::: Entries supplied

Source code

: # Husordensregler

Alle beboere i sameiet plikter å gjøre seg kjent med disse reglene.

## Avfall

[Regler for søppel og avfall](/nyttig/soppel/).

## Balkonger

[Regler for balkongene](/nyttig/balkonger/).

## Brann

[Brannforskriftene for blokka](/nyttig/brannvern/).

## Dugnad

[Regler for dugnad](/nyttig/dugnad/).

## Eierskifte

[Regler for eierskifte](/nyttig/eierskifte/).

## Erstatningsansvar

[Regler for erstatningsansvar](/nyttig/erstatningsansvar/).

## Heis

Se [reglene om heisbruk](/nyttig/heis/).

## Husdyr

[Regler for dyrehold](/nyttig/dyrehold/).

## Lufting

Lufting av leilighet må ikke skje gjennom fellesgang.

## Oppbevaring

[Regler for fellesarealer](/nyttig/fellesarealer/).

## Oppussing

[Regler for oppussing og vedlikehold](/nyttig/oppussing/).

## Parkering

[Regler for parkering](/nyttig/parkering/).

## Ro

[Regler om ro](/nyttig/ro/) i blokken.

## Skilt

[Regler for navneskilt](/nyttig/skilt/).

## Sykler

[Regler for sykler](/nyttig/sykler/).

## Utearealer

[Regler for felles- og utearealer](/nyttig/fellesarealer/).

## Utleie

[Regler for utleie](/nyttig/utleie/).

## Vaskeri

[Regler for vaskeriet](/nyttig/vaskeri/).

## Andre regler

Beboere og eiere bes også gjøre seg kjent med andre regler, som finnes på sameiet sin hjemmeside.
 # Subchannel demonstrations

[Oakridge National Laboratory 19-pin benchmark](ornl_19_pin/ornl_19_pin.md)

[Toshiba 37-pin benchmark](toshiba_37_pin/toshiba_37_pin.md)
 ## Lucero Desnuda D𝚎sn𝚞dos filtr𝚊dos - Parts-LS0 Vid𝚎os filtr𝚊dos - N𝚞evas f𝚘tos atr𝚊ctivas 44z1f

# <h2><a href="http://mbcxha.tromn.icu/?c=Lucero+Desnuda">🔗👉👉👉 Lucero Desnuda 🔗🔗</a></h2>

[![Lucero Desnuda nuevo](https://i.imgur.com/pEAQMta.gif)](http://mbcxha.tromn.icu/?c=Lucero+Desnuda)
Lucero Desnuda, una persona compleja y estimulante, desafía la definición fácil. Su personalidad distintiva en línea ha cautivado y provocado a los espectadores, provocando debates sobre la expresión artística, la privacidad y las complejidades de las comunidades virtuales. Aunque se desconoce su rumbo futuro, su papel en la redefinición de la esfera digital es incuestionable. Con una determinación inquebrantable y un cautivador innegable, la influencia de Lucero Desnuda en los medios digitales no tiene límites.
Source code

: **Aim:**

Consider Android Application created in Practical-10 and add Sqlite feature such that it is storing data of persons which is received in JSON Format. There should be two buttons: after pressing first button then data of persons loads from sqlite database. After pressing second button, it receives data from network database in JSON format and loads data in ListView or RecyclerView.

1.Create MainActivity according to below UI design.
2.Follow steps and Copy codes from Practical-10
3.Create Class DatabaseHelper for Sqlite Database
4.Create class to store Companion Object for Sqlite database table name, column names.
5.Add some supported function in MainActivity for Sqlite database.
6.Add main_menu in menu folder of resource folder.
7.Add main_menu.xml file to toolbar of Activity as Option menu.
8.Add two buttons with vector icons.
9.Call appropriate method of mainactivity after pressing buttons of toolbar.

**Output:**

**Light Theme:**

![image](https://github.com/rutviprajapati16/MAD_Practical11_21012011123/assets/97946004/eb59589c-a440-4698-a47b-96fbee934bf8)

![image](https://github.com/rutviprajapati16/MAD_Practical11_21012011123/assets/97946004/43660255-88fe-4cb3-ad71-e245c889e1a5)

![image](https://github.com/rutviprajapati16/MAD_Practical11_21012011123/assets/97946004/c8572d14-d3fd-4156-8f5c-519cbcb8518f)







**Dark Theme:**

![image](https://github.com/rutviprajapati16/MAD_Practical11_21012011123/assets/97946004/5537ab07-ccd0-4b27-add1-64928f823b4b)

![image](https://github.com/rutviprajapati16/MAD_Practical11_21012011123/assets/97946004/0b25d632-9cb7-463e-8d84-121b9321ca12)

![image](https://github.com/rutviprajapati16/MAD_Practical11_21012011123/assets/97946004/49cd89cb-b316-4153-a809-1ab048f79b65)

::::::

(Task statement): Which lines above contain the word "image"? Copy each of them.

(Solution to this task):
![image](https://github.com/rutviprajapati16/MAD_Practical11_21012011123/assets/97946004/eb59589c-a440-4698-a47b-96fbee934bf8)
![image](https://github.com/rutviprajapati16/MAD_Practical11_21012011123/assets/97946004/43660255-88fe-4cb3-ad71-e245c889e1a5)
![image](https://github.com/rutviprajapati16/MAD_Practical11_21012011123/assets/97946004/c8572d14-d3fd-4156-8f5c-519cbcb8518f)
![image](https://github.com/rutviprajapati16/MAD_Practical11_21012011123/assets/97946004/5537ab07-ccd0-4b27-add1-64928f823b4b)
![image](https://github.com/rutviprajapati16/MAD_Practical11_21012011123/assets/97946004/0b25d632-9cb7-463e-8d84-121b9321ca12)
![image](https://github.com/rutviprajapati16/MAD_Practical11_21012011123/assets/97946004/49cd89cb-b316-4153-a809-1ab048f79b65)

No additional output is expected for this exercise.